Typically, formally trained players who learn to play music
by reading music, are weak at playing by ear, while players
who play strictly by ear, can't read music very well, if at
I started piano lessons at 4 and began to read music even before mastering the alphabet and reading words. Though I eventually learned to sight read and play almost any piece of music put in front of me, it was always a struggle to play a song by ear. It wasn't until I got to college and took musical ear training and music theory classes that I finally began to develop "playing by ear" skills.
Even so, I now still feel more comfortable having a lead sheet (single note melody line and chords only) at hand, even when performing, to provide a road map (chord progression) of the song, making it possible for me to successfully perform audience requested tunes that I may not be as familiar with. In order for me to perform a large repertoire of hundreds of songs beyond my core memorized material, I rely on fake book style lead sheets to help me out. Still, I'm very careful never to position the music stand or music to block my view of the audience (or them of me), and always keep 98% of my attention on the audience, with the lead sheet acting only as an on-stage cue card to glance at when needed.
Realizing there is no one right or wrong way to approach keyboard playing, I'm curious to hear how others of you (both pro and amateur players) learned how to play the keyboard, and what method(s) you use when learning new songs, playing at home, for friends, and gigging out professionally. Do you play strictly by ear, play only fully memorized songs, utilize a lead sheet (with melody line and chords only), or prefer playing from sheet music which includes a full arrangement (both right and left hand)?
Everyone's input and feedback greatly appreciated.
Graham UK -- 01-27-2003 12:12 AM
Scott, I can play only from sheet music, which gives me a lot of pleasure. The downside is I can not improvise very well, which I would like to do, if I had started playing by ear I think the improvisation would have come naturally.
DonM -- 01-27-2003 12:48 AM
I have many songs memorized. I have a stack of books containing charts that I've made over the years. Many nights I never open one, but as Scott says, they are often worth a nice tip or two. They have lyrics with chord names over, or in front of, the words.
I used to use fake books a lot, but not much any more, because most of them aren't really true to the recordings. I learned to read the lead line from playing trumpet in school. I plan to get a laptop very soon so the books will be history as soon as I get all the songs transferred. The ones from the past few years are already in computer, but there are still many I have to enter.
MacAllcock -- 01-27-2003 01:13 AM
I think I must be lucky -- I can play by ear, but I can read as well. The reading is frankly rusty because I don't do it very often. I have a few "melody + chords /lyrics" books around for all those songs everyone knows the first line to, but I only use them if I have to for requests.
For "popular" stuff I prefer melody + chords to full transcriptions, especially given that there's an awful lot of dodgy transcription out there (have a look at the sheet music to Diana Ross - Why Do Fools Fall In Love - its just the Frankie Lymon version with Diana's picture on the front -- and even then its still wrong!).
If I may be so bold, a related topic about how we remember tunes.

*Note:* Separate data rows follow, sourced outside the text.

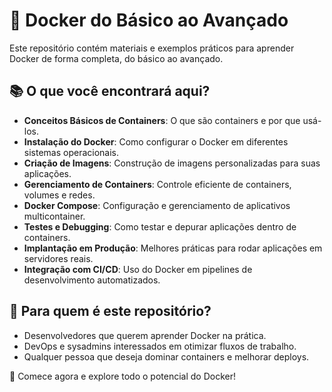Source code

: # 🚀 Docker do Básico ao Avançado  

Este repositório contém materiais e exemplos práticos para aprender Docker de forma completa, do básico ao avançado.  

## 📚 O que você encontrará aqui?  

- **Conceitos Básicos de Containers**: O que são containers e por que usá-los.  
- **Instalação do Docker**: Como configurar o Docker em diferentes sistemas operacionais.  
- **Criação de Imagens**: Construção de imagens personalizadas para suas aplicações.  
- **Gerenciamento de Containers**: Controle eficiente de containers, volumes e redes.  
- **Docker Compose**: Configuração e gerenciamento de aplicativos multicontainer.  
- **Testes e Debugging**: Como testar e depurar aplicações dentro de containers.  
- **Implantação em Produção**: Melhores práticas para rodar aplicações em servidores reais.  
- **Integração com CI/CD**: Uso do Docker em pipelines de desenvolvimento automatizados.  

## 🎯 Para quem é este repositório?  

- Desenvolvedores que querem aprender Docker na prática.  
- DevOps e sysadmins interessados em otimizar fluxos de trabalho.  
- Qualquer pessoa que deseja dominar containers e melhorar deploys.  

🚢 Comece agora e explore todo o potencial do Docker!  
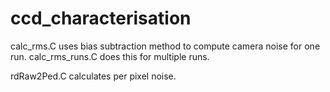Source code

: # ccd_characterisation
calc_rms.C  uses bias subtraction method to compute camera noise for one run.
calc_rms_runs.C does this for multiple runs.

rdRaw2Ped.C calculates per pixel noise.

I find once I know a song properly, I can usually play it in any key because my brain seems to remember the song in a "start here and then the changes sound like this.". Even stranger, I play bass pedals with my left foot and even if I totally lose the plot with my hands and can't remember the tune, I just keep playing the bass line until the rest of me catches up! Weird or what?
cam8neel -- 01-27-2003 04:56 AM
Not proud of it, but I play totally by ear, although I can read charts also. At a very early age, I was able to listen to a song a couple of times, and then duplicate it on organ or piano. My parents thought I was an alien, since I started doing so at the age of four! --Angelo
Pilot -- 01-27-2003 05:25 AM
I used to read music and then play from memory and also play by ear, but these days my memory ain't what it used to be. I can remember the tunes but not always the chords so I use fake books as an aide memoir.
RicFreak -- 01-27-2003 05:29 AM
I mainly play by ear, because I am not able to directly read-and-play. Only when I have to learn something difficult or when I want to play exactly what's written, I start reading musing and learning. But it is a long process.
Maged -- 01-27-2003 05:33 AM
I started off playing by ear when I was 5 years old, then, at the age of 15, I started taking music lessons to learn how to read music notes. After 5 months I was able to read and play, but I felt that I was loosing my ear sense of music because I had to read everything I played. Then at the age of 17, I decided to go back to playing by ear (till now). I think I did the right thing because every time I meet one of my old colleagues at the music school, I can tell from their playing style that they haven't improved a lot over the last 20 years.
The Pro -- 01-27-2003 06:32 AM
I can play by ear especially well and can read music proficiently, but I rely on hearing more than sight and imagination more than either. Improvisation is my specialty, "sight reading" is probably my weakest area but I can do it when I have to.
I started playing about the age of five totally by ear and could play anything I heard. I began lessons at the age of nine. By the age of 14 I was playing both solo and in bands professionally and I never stopped. I had a great high school music teacher that taught real theory and composition classes that helped solidify my reading and writing comprehension a lot. I won several talent shows and competitions in my youth and have performed as guest soloist with major symphonies.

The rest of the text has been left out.